*** Opening The input ***
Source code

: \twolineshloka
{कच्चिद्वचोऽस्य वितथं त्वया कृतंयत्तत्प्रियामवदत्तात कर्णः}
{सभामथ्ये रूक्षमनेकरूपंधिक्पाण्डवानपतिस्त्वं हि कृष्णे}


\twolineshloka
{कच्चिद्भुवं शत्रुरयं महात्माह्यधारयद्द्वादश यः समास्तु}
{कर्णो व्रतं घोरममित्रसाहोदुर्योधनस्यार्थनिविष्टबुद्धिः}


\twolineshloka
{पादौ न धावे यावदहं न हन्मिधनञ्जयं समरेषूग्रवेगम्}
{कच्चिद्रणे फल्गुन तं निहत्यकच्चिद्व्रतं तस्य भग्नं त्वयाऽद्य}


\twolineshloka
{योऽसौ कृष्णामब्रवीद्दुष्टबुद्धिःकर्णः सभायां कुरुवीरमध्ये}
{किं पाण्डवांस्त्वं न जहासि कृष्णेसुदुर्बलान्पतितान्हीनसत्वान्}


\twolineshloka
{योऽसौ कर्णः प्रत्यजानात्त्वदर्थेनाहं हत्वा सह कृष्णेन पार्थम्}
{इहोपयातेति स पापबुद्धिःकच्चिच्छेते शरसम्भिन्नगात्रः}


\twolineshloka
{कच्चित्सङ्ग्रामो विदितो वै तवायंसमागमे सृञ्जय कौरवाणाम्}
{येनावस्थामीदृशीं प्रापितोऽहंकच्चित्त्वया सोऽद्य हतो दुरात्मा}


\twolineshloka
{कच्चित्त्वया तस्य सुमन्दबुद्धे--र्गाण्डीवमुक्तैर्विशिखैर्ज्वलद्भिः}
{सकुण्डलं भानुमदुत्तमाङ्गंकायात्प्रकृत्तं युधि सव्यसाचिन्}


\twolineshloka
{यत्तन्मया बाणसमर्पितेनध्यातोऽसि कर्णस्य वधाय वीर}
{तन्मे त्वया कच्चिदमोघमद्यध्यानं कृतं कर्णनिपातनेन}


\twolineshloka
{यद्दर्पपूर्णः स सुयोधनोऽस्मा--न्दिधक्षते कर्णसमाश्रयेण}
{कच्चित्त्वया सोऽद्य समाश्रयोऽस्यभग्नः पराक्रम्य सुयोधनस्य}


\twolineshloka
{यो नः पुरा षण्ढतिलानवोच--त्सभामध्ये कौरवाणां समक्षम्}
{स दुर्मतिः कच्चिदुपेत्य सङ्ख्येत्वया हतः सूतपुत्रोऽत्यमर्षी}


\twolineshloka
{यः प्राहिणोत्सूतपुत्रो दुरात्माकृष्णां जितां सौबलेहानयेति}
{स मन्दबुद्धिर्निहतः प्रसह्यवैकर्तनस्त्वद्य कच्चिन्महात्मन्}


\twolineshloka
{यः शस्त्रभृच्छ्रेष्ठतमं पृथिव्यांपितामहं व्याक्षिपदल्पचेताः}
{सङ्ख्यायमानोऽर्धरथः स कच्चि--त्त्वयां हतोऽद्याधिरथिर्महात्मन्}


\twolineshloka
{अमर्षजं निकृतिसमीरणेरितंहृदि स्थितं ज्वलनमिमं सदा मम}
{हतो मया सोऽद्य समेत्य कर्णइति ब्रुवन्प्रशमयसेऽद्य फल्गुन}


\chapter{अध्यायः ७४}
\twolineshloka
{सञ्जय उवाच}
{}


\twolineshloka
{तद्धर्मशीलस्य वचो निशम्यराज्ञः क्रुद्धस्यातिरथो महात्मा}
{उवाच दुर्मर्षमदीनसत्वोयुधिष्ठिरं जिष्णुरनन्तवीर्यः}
*** Closing The input ***
_What to work on_: Reproduce the records above exactly. Leave nothing out.

_Result below_:
Source code

: \twolineshloka
{कच्चिद्वचोऽस्य वितथं त्वया कृतंयत्तत्प्रियामवदत्तात कर्णः}
{सभामथ्ये रूक्षमनेकरूपंधिक्पाण्डवानपतिस्त्वं हि कृष्णे}


\twolineshloka
{कच्चिद्भुवं शत्रुरयं महात्माह्यधारयद्द्वादश यः समास्तु}
{कर्णो व्रतं घोरममित्रसाहोदुर्योधनस्यार्थनिविष्टबुद्धिः}


\twolineshloka
{पादौ न धावे यावदहं न हन्मिधनञ्जयं समरेषूग्रवेगम्}
{कच्चिद्रणे फल्गुन तं निहत्यकच्चिद्व्रतं तस्य भग्नं त्वयाऽद्य}


\twolineshloka
{योऽसौ कृष्णामब्रवीद्दुष्टबुद्धिःकर्णः सभायां कुरुवीरमध्ये}
{किं पाण्डवांस्त्वं न जहासि कृष्णेसुदुर्बलान्पतितान्हीनसत्वान्}


\twolineshloka
{योऽसौ कर्णः प्रत्यजानात्त्वदर्थेनाहं हत्वा सह कृष्णेन पार्थम्}
{इहोपयातेति स पापबुद्धिःकच्चिच्छेते शरसम्भिन्नगात्रः}


\twolineshloka
{कच्चित्सङ्ग्रामो विदितो वै तवायंसमागमे सृञ्जय कौरवाणाम्}
{येनावस्थामीदृशीं प्रापितोऽहंकच्चित्त्वया सोऽद्य हतो दुरात्मा}


\twolineshloka
{कच्चित्त्वया तस्य सुमन्दबुद्धे--र्गाण्डीवमुक्तैर्विशिखैर्ज्वलद्भिः}
{सकुण्डलं भानुमदुत्तमाङ्गंकायात्प्रकृत्तं युधि सव्यसाचिन्}


\twolineshloka
{यत्तन्मया बाणसमर्पितेनध्यातोऽसि कर्णस्य वधाय वीर}
{तन्मे त्वया कच्चिदमोघमद्यध्यानं कृतं कर्णनिपातनेन}


\twolineshloka
{यद्दर्पपूर्णः स सुयोधनोऽस्मा--न्दिधक्षते कर्णसमाश्रयेण}
{कच्चित्त्वया सोऽद्य समाश्रयोऽस्यभग्नः पराक्रम्य सुयोधनस्य}


\twolineshloka
{यो नः पुरा षण्ढतिलानवोच--त्सभामध्ये कौरवाणां समक्षम्}
{स दुर्मतिः कच्चिदुपेत्य सङ्ख्येत्वया हतः सूतपुत्रोऽत्यमर्षी}


\twolineshloka
{यः प्राहिणोत्सूतपुत्रो दुरात्माकृष्णां जितां सौबलेहानयेति}
{स मन्दबुद्धिर्निहतः प्रसह्यवैकर्तनस्त्वद्य कच्चिन्महात्मन्}


\twolineshloka
{यः शस्त्रभृच्छ्रेष्ठतमं पृथिव्यांपितामहं व्याक्षिपदल्पचेताः}
{सङ्ख्यायमानोऽर्धरथः स कच्चि--त्त्वयां हतोऽद्याधिरथिर्महात्मन्}


\twolineshloka
{अमर्षजं निकृतिसमीरणेरितंहृदि स्थितं ज्वलनमिमं सदा मम}
{हतो मया सोऽद्य समेत्य कर्णइति ब्रुवन्प्रशमयसेऽद्य फल्गुन}


\chapter{अध्यायः ७४}
\twolineshloka
{सञ्जय उवाच}
{}


\twolineshloka
{तद्धर्मशीलस्य वचो निशम्यराज्ञः क्रुद्धस्यातिरथो महात्मा}
{उवाच दुर्मर्षमदीनसत्वोयुधिष्ठिरं जिष्णुरनन्तवीर्यः}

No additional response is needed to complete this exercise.